One way to organize learning theory is by assumption (in the assumption = axiom sense), from no assumptions to many assumptions. As you travel down this list, the statements become stronger, but the scope of applicability decreases.

No assumptions
1. Online learning There exist a meta prediction algorithm which compete well with the best element of any set of prediction algorithms.
2. Universal Learning Using a “bias” of 2^{– description length of turing machine} in learning is equivalent to all other computable biases up to some constant.
3. Reductions The ability to predict well on classification problems is equivalent to the ability to predict well on many other learning problems.

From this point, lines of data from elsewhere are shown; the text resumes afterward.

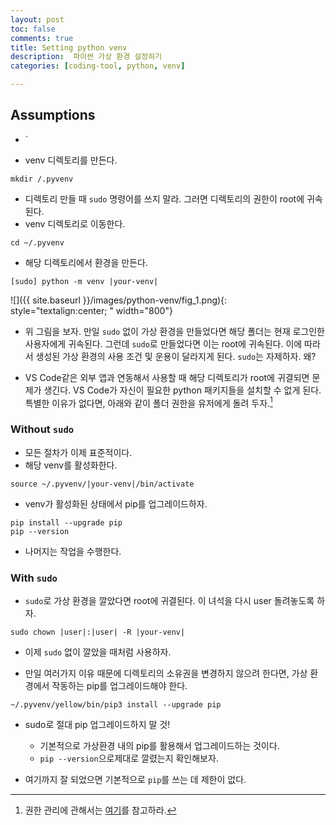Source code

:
```yaml
---
layout: post
toc: false
comments: true
title: Setting python venv 
description:  파이썬 가상 환경 설정하기
categories: [coding-tool, python, venv]

---
```


## Assumptions 

- `

* venv 디렉토리를 만든다. 

```shell
mkdir /.pyvenv 
```

* 디렉토리 만들 때 `sudo` 명령어를 쓰지 말라. 그러면 디렉토리의 권한이 root에 귀속된다. 
* venv 디렉토리로 이동한다. 

```shell
cd ~/.pyvenv 
```

* 해당 디렉토리에서 환경을 만든다. 

```shell
[sudo] python -m venv |your-venv|
```

![]({{ site.baseurl }}/images/python-venv/fig_1.png){: style="textalign:center; " width="800"}

- 위 그림을 보자. 만일 `sudo` 없이 가상 환경을 만들었다면 해당 폴더는 현재 로그인한 사용자에게 귀속된다. 그런데 `sudo`로 만들었다면 이는 root에 귀속된다. 이에 따라서 생성된 가상 환경의 사용 조건 및 운용이 달라지게 된다. `sudo`는 자제하자.  왜?

- VS Code같은 외부 앱과 연동해서 사용할 때 해당 디렉토리가 root에 귀결되면 문제가 생긴다. VS Code가 자신이 필요한 python 패키지들을 설치할 수 없게 된다. 특별한 이유가 없다면, 아래와 같이 폴더 권한을 유저에게 돌려 두자.[^1]


[^1]: 권한 관리에 관해서는 [여기](https://eunguru.tistory.com/93)를 참고하라. 

### Without `sudo` 

* 모든 절차가 이제 표준적이다. 
* 해당 venv를 활성화한다. 

```shell
source ~/.pyvenv/|your-venv|/bin/activate 
```

* venv가 활성화된 상태에서 pip를 업그레이드하자. 

```shell
pip install --upgrade pip
pip --version
```

* 나머지는 작업을 수행한다. 

### With `sudo`

- `sudo`로 가상 환경을 깔았다면 root에 귀결된다. 이 녀석을 다시 user 돌려놓도록 하자. 

```shell
sudo chown |user|:|user| -R |your-venv|
```

* 이제 `sudo` 없이 깔았을 때처럼 사용하자. 

* 만일 여러가지 이유 때문에 디렉토리의 소유권을 변경하지 않으려 한다면, 가상 환경에서 작동하는 pip를 업그레이드해야 한다.

```shell
~/.pyvenv/yellow/bin/pip3 install --upgrade pip
```

- sudo로  절대 pip 업그레이드하지 말 것!
	- 기본적으로 가상환경 내의 pip를 활용해서 업그레이드하는 것이다. 
	- `pip --version`으로제대로 깔렸는지 확인해보자.   

- 여기까지 잘 되었으면 기본적으로 `pip`를 쓰는 데 제한이 없다. 

<!--stackedit_data:
eyJoaXN0b3J5IjpbMTUwNTAwNjM5MSw1Nzg3ODk4MDksLTg1ND
E4NDMwNSwtNTg3NDk2ODc3LDIwNjUxNDY5MDddfQ==
-->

Independent and Identically Distributed (IID) Data
1. Performance Prediction Based upon past performance, you can predict future performance.
2. Uniform Convergence Performance prediction works even after choosing classifiers based on the data from large sets of classifiers.
IID and partial constraints on the data source
1. PAC Learning There exists fast algorithms for learning when all examples agree with some function in a function class (such as monomials, decision list, etc…)
2. Weak Bayes The Bayes law learning algorithm will eventually reach the right solution as long as the right solution has a positive prior.
Strong Constraints on the Data Source
1. Bayes Learning When the data source is drawn from the prior, using Bayes law is optimal

This doesn’t include all forms of learning theory, because I do not know them all. If there are other bits you know of, please comment.